Re: Can extra processing threads help in this case?

From:

Hector Santos <sant9442@nospam.gmail.com>

Newsgroups:

microsoft.public.vc.mfc

Date:

Sun, 21 Mar 2010 21:30:22 -0400

Message-ID:

<Oepx78VyKHA.3536@TK2MSFTNGP06.phx.gbl>

This is a multi-part message in MIME format.
--------------010103010301060503070509
Content-Type: text/plain; charset=ISO-8859-1; format=flowed
Content-Transfer-Encoding: 7bit

Attached "version 2" of Testpeter2t.cpp, with command line help and
more options to play with different scenarios without recompiling.

    testpeter2t /?

    testpeter2t [options]

    /t - start 2 threads to test
    /t:n - start N threads to test
    /s:# - # of DWORDs in array, default creates 1.4GB bytes
    /r:# - repeat memory reader loop # times (10)

    No switches will start a single main thread process test

    Example: start 8 threads with ~390 MB array

      Testpeter2t /t:8 /s:100000000

Example result on a DUAL CORE 2GB Windows XP

- size : 100000000
- memory : 400000000 (390625K)
- repeat : 10
* Starting threads
- Creating thread 0
- Creating thread 1
- Creating thread 2
- Creating thread 3
- Creating thread 4
- Creating thread 5
- Creating thread 6
- Creating thread 7
* Resuming threads
- Resuming thread# 0 [000007DC] in 41 msecs.
- Resuming thread# 1 [000007F4] in 467 msecs.
- Resuming thread# 2 [000007D8] in 334 msecs.
- Resuming thread# 3 [000007D4] in 500 msecs.
- Resuming thread# 4 [000007D0] in 169 msecs.
- Resuming thread# 5 [000007CC] in 724 msecs.
- Resuming thread# 6 [000007C8] in 478 msecs.
- Resuming thread# 7 [000007C4] in 358 msecs.
* Wait For Thread Completion
* Done
---------------------------------------
0 | Time: 10687 | Elapsed: 0 | Len: 0
1 | Time: 11157 | Elapsed: 0 | Len: 0
2 | Time: 11922 | Elapsed: 0 | Len: 0
3 | Time: 11984 | Elapsed: 0 | Len: 0
4 | Time: 12125 | Elapsed: 0 | Len: 0
5 | Time: 12000 | Elapsed: 0 | Len: 0
6 | Time: 11438 | Elapsed: 0 | Len: 0
7 | Time: 11313 | Elapsed: 0 | Len: 0
---------------------------------------
Total Time: 92626

--
HLS

Hector Santos wrote:

Peter Olcott wrote:

I have an application that uses enormous amounts of RAM in a
very memory bandwidth intensive way. I recently upgraded my
hardware to a machine with 600% faster RAM and 32-fold more
L3 cache. This L3 cache is also twice as fast as the prior
machines cache. When I benchmarked my application across the
two machines, I gained an 800% improvement in wall clock
time. The new machines CPU is only 11% faster than the prior
machine.
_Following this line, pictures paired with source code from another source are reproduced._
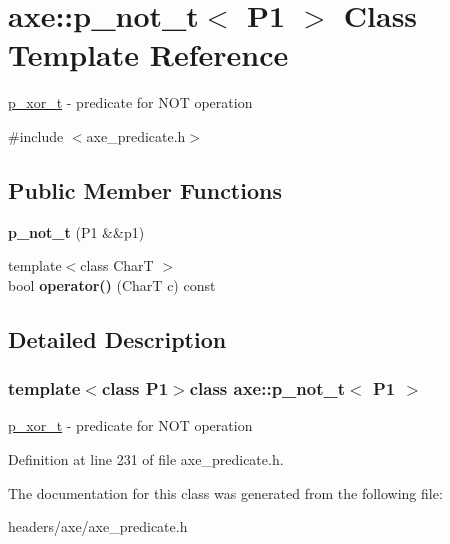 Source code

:\hypertarget{classaxe_1_1p__not__t}{\section{axe\+:\+:p\+\_\+not\+\_\+t$<$ P1 $>$ Class Template Reference}
\label{classaxe_1_1p__not__t}
}


\hyperlink{classaxe_1_1p__xor__t}{p\+\_\+xor\+\_\+t} -\/ predicate for N\+O\+T operation  




{\ttfamily \#include $<$axe\+\_\+predicate.\+h$>$}

\subsection*{Public Member Functions}
\begin{DoxyCompactItemize}
\item 
\hypertarget{classaxe_1_1p__not__t_a2c3975c6f3e7cd1c0fe709786c806a4b}{{\bfseries p\+\_\+not\+\_\+t} (P1 \&\&p1)}\label{classaxe_1_1p__not__t_a2c3975c6f3e7cd1c0fe709786c806a4b}

\item 
\hypertarget{classaxe_1_1p__not__t_ad97f78fab980e008b2cba278fd511a87}{{\footnotesize template$<$class Char\+T $>$ }\\bool {\bfseries operator()} (Char\+T c) const }\label{classaxe_1_1p__not__t_ad97f78fab980e008b2cba278fd511a87}

\end{DoxyCompactItemize}


\subsection{Detailed Description}
\subsubsection*{template$<$class P1$>$class axe\+::p\+\_\+not\+\_\+t$<$ P1 $>$}

\hyperlink{classaxe_1_1p__xor__t}{p\+\_\+xor\+\_\+t} -\/ predicate for N\+O\+T operation 

Definition at line 231 of file axe\+\_\+predicate.\+h.



The documentation for this class was generated from the following file\+:\begin{DoxyCompactItemize}
\item 
headers/axe/axe\+\_\+predicate.\+h\end{DoxyCompactItemize}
Both processes were tested on a single CPU.

I am thinking that all of the above would tend to show that
my process is very memory bandwidth intensive, and thus
could not benefit from multiple threads on the same machine
because the bottleneck is memory bandwidth rather than CPU
cycles. Is this analysis correct?

As stated numerous times, your thinking is wrong. But I don't fault you
because you don't have the experience here, but you should not be
ignoring what EXPERTS are telling you - especially if you never written
multi-threaded applications.

Attached C/C++ simulation (testpeter2t.cpp) illustrates how your single
main thread process with a HUGE redundant memory access requirement is
not optimized for a multi-core/processor machine and for any kind of
scalability and performance efficiency.

Compile the attach application.

TestPeter2T.CPP will allow you to test:

  Test #1 - a single main thread process
  Test #2 - a multi-threads (2) process.

To run the single thread process, just run the EXE with no switches:

Here is TEST #1

V:\wc5beta> testpeter2t

- size : 357913941
- memory : 1431655764 (1398101K)
- repeat : 10
---------------------------------------
Time: 12297 | Elapsed: 0 | Len: 0
---------------------------------------
Total Client Time: 12297

The source code is set to allocate DWORD array with a total memory block
of 1.4 GB. I have a 2GB XP Dual Core Intel box. It should 50% CPU.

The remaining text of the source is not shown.